Does Your Driving Record Ever Really Go Away?

Q: I was at fault for a traffic collision for “failure to yield leaving a parking lot or alley.” How long will this be on my driving record?

A: As data expert Jeff Rothenberg said, “Digital information lasts forever, or five years, whichever comes first.” The only way to have a perfectly clean driving record is to never get a ticket. However, the real concern, and what I suspect you’re getting at in the question, is “How long will a traffic infraction or a crash affect me?”

If your insurance company or a potential employer requested your driving record from the Department of Licensing, your collision would be on your Abstract of Driving Record (ADR) for five years from the conviction date. However, DOL keeps much longer records; an alcohol related conviction stays on your driving record for life (which DOL lists as 99 years). So do vehicular homicides and deferred prosecutions. Commercial vehicle convictions stay on the ADR for 55 years.

DOL isn’t the only place where at least a piece of your driving record may be kept. The law enforcement agency that investigated the collision keeps the report on file. One local law enforcement agency I spoke with said that they typically keep collision reports for ten years, but may keep them longer on more serious crashes.

The court that recorded your infraction would also have a record of this event. Like law enforcement agencies, courts will likely keep record of the violation for much longer than what shows up on your ADR.

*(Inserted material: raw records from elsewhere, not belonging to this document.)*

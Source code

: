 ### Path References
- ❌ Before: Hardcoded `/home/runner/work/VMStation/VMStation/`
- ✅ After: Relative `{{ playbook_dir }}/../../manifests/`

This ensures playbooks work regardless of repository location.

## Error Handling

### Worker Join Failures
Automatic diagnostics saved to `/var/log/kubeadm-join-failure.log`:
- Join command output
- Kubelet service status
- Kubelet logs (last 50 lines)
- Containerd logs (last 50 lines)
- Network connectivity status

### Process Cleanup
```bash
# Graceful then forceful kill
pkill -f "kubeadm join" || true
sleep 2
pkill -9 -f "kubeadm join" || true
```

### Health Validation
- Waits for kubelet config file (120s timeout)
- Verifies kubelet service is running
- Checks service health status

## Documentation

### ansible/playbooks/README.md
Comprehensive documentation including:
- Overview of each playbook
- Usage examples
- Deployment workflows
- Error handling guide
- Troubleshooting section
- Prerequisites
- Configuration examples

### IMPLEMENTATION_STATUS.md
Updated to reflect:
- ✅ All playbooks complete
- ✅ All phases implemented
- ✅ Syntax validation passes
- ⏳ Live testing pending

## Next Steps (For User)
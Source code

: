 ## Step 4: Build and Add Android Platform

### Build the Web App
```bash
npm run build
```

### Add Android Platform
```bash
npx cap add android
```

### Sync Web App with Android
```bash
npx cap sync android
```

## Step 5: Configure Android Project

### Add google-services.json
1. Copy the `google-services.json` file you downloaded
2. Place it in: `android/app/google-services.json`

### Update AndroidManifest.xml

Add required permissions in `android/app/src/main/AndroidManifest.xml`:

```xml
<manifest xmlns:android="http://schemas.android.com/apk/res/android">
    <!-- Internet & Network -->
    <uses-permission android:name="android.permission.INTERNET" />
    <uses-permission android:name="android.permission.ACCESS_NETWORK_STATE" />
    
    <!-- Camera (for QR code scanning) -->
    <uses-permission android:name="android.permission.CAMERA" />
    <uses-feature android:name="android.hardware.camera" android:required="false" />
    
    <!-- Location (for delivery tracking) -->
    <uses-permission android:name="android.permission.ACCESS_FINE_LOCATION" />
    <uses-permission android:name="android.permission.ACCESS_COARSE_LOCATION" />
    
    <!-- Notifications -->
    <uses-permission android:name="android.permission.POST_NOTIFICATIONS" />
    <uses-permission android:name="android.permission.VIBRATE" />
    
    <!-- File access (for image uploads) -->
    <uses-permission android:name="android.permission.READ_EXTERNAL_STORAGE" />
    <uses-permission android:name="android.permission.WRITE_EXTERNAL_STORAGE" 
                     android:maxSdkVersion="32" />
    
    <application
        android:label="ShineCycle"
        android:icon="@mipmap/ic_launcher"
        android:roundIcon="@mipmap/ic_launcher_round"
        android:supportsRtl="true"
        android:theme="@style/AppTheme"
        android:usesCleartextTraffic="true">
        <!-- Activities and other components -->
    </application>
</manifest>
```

If the law enforcement agency that originally issued the infraction for the crash, or the court that recorded it, decides, after a period of time, to destroy the record of the crash, that doesn’t mean that it’s also destroyed by any of the other agencies that have a record of the incident. And with digital records backing up original documents, an agency may destroy a paper document after ten years, but leave the digital copy stored indefinitely.

The insurance business isn’t quite as easy to summarize, because each insurance company has its own approach to determining how crashes and tickets affect their customers’ rates. At least one national insurance company advertises “accident forgiveness,” where they give you a pass for your first crash. Whatever your insurance company’s process, I’d be willing to bet that the company doesn’t ever forget the last time they had to make an expenditure on your behalf.

I asked my insurance agent about how long a driver could expect to be affected by a crash on a driving record. He said that while it varies from one company to the next, insurance carriers generally look at violation activity for the past three years and collision activity for five years.

If you happen to be a celebrity or a politician, or you crash in such a spectacular way as to get media attention, the record of your crash, at least on line, will last as long as Google’s server farms have storage space.